Task instructions ▸ Every line in the records below that holds the word "Belval" is to be copied.

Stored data
* * * * * * * * *

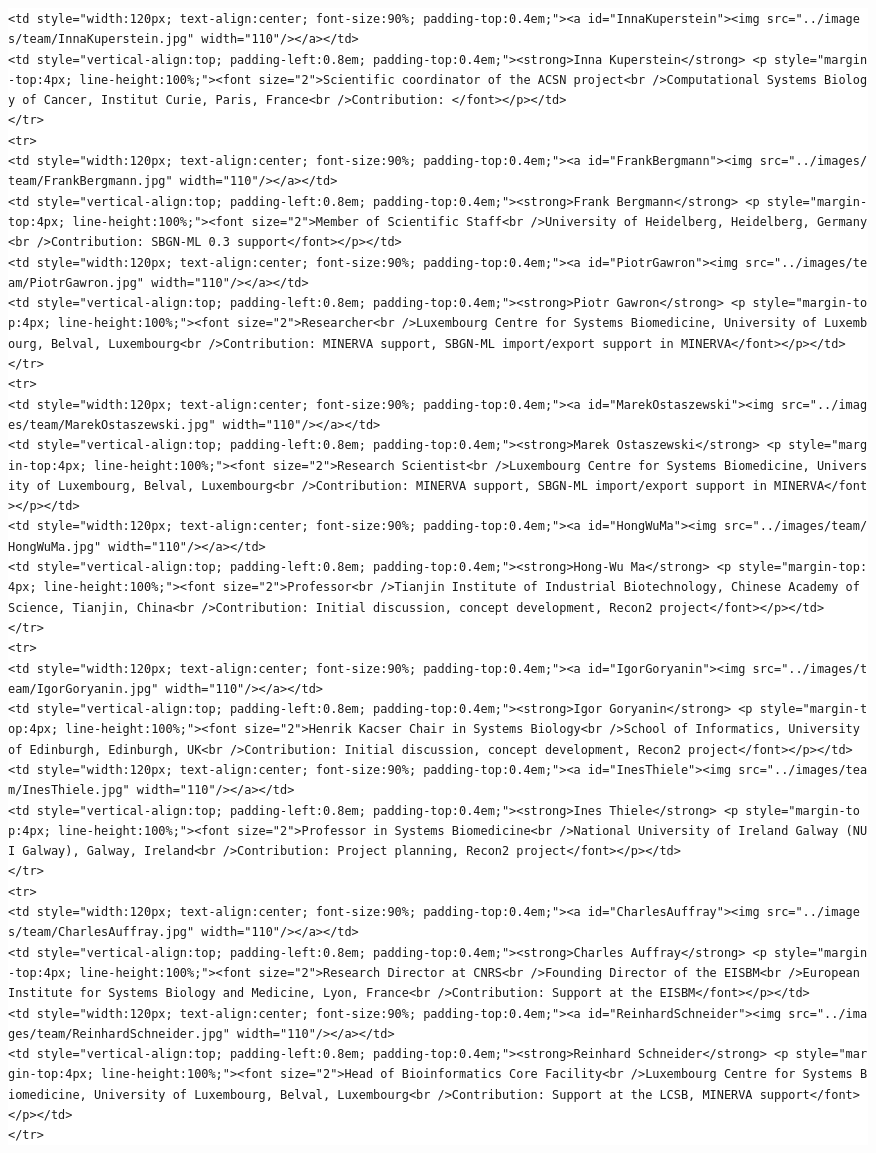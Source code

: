     <td style="width:120px; text-align:center; font-size:90%; padding-top:0.4em;"><a id="InnaKuperstein"><img src="../images/team/InnaKuperstein.jpg" width="110"/></a></td>
    <td style="vertical-align:top; padding-left:0.8em; padding-top:0.4em;"><strong>Inna Kuperstein</strong> <p style="margin-top:4px; line-height:100%;"><font size="2">Scientific coordinator of the ACSN project<br />Computational Systems Biology of Cancer, Institut Curie, Paris, France<br />Contribution: </font></p></td>
    </tr>
    <tr>
    <td style="width:120px; text-align:center; font-size:90%; padding-top:0.4em;"><a id="FrankBergmann"><img src="../images/team/FrankBergmann.jpg" width="110"/></a></td>
    <td style="vertical-align:top; padding-left:0.8em; padding-top:0.4em;"><strong>Frank Bergmann</strong> <p style="margin-top:4px; line-height:100%;"><font size="2">Member of Scientific Staff<br />University of Heidelberg, Heidelberg, Germany<br />Contribution: SBGN-ML 0.3 support</font></p></td>
    <td style="width:120px; text-align:center; font-size:90%; padding-top:0.4em;"><a id="PiotrGawron"><img src="../images/team/PiotrGawron.jpg" width="110"/></a></td>
    <td style="vertical-align:top; padding-left:0.8em; padding-top:0.4em;"><strong>Piotr Gawron</strong> <p style="margin-top:4px; line-height:100%;"><font size="2">Researcher<br />Luxembourg Centre for Systems Biomedicine, University of Luxembourg, Belval, Luxembourg<br />Contribution: MINERVA support, SBGN-ML import/export support in MINERVA</font></p></td>
    </tr>
    <tr>
    <td style="width:120px; text-align:center; font-size:90%; padding-top:0.4em;"><a id="MarekOstaszewski"><img src="../images/team/MarekOstaszewski.jpg" width="110"/></a></td>
    <td style="vertical-align:top; padding-left:0.8em; padding-top:0.4em;"><strong>Marek Ostaszewski</strong> <p style="margin-top:4px; line-height:100%;"><font size="2">Research Scientist<br />Luxembourg Centre for Systems Biomedicine, University of Luxembourg, Belval, Luxembourg<br />Contribution: MINERVA support, SBGN-ML import/export support in MINERVA</font></p></td>
    <td style="width:120px; text-align:center; font-size:90%; padding-top:0.4em;"><a id="HongWuMa"><img src="../images/team/HongWuMa.jpg" width="110"/></a></td>
    <td style="vertical-align:top; padding-left:0.8em; padding-top:0.4em;"><strong>Hong-Wu Ma</strong> <p style="margin-top:4px; line-height:100%;"><font size="2">Professor<br />Tianjin Institute of Industrial Biotechnology, Chinese Academy of Science, Tianjin, China<br />Contribution: Initial discussion, concept development, Recon2 project</font></p></td>
    </tr>
    <tr>
    <td style="width:120px; text-align:center; font-size:90%; padding-top:0.4em;"><a id="IgorGoryanin"><img src="../images/team/IgorGoryanin.jpg" width="110"/></a></td>
    <td style="vertical-align:top; padding-left:0.8em; padding-top:0.4em;"><strong>Igor Goryanin</strong> <p style="margin-top:4px; line-height:100%;"><font size="2">Henrik Kacser Chair in Systems Biology<br />School of Informatics, University of Edinburgh, Edinburgh, UK<br />Contribution: Initial discussion, concept development, Recon2 project</font></p></td>
    <td style="width:120px; text-align:center; font-size:90%; padding-top:0.4em;"><a id="InesThiele"><img src="../images/team/InesThiele.jpg" width="110"/></a></td>
    <td style="vertical-align:top; padding-left:0.8em; padding-top:0.4em;"><strong>Ines Thiele</strong> <p style="margin-top:4px; line-height:100%;"><font size="2">Professor in Systems Biomedicine<br />National University of Ireland Galway (NUI Galway), Galway, Ireland<br />Contribution: Project planning, Recon2 project</font></p></td>
    </tr>
    <tr>
    <td style="width:120px; text-align:center; font-size:90%; padding-top:0.4em;"><a id="CharlesAuffray"><img src="../images/team/CharlesAuffray.jpg" width="110"/></a></td>
    <td style="vertical-align:top; padding-left:0.8em; padding-top:0.4em;"><strong>Charles Auffray</strong> <p style="margin-top:4px; line-height:100%;"><font size="2">Research Director at CNRS<br />Founding Director of the EISBM<br />European Institute for Systems Biology and Medicine, Lyon, France<br />Contribution: Support at the EISBM</font></p></td>
    <td style="width:120px; text-align:center; font-size:90%; padding-top:0.4em;"><a id="ReinhardSchneider"><img src="../images/team/ReinhardSchneider.jpg" width="110"/></a></td>
    <td style="vertical-align:top; padding-left:0.8em; padding-top:0.4em;"><strong>Reinhard Schneider</strong> <p style="margin-top:4px; line-height:100%;"><font size="2">Head of Bioinformatics Core Facility<br />Luxembourg Centre for Systems Biomedicine, University of Luxembourg, Belval, Luxembourg<br />Contribution: Support at the LCSB, MINERVA support</font></p></td>
    </tr>
</table>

* * * * * * * * *

Response below ▸
    <td style="vertical-align:top; padding-left:0.8em; padding-top:0.4em;"><strong>Piotr Gawron</strong> <p style="margin-top:4px; line-height:100%;"><font size="2">Researcher<br />Luxembourg Centre for Systems Biomedicine, University of Luxembourg, Belval, Luxembourg<br />Contribution: MINERVA support, SBGN-ML import/export support in MINERVA</font></p></td>
    <td style="vertical-align:top; padding-left:0.8em; padding-top:0.4em;"><strong>Marek Ostaszewski</strong> <p style="margin-top:4px; line-height:100%;"><font size="2">Research Scientist<br />Luxembourg Centre for Systems Biomedicine, University of Luxembourg, Belval, Luxembourg<br />Contribution: MINERVA support, SBGN-ML import/export support in MINERVA</font></p></td>
    <td style="vertical-align:top; padding-left:0.8em; padding-top:0.4em;"><strong>Reinhard Schneider</strong> <p style="margin-top:4px; line-height:100%;"><font size="2">Head of Bioinformatics Core Facility<br />Luxembourg Centre for Systems Biomedicine, University of Luxembourg, Belval, Luxembourg<br />Contribution: Support at the LCSB, MINERVA support</font></p></td>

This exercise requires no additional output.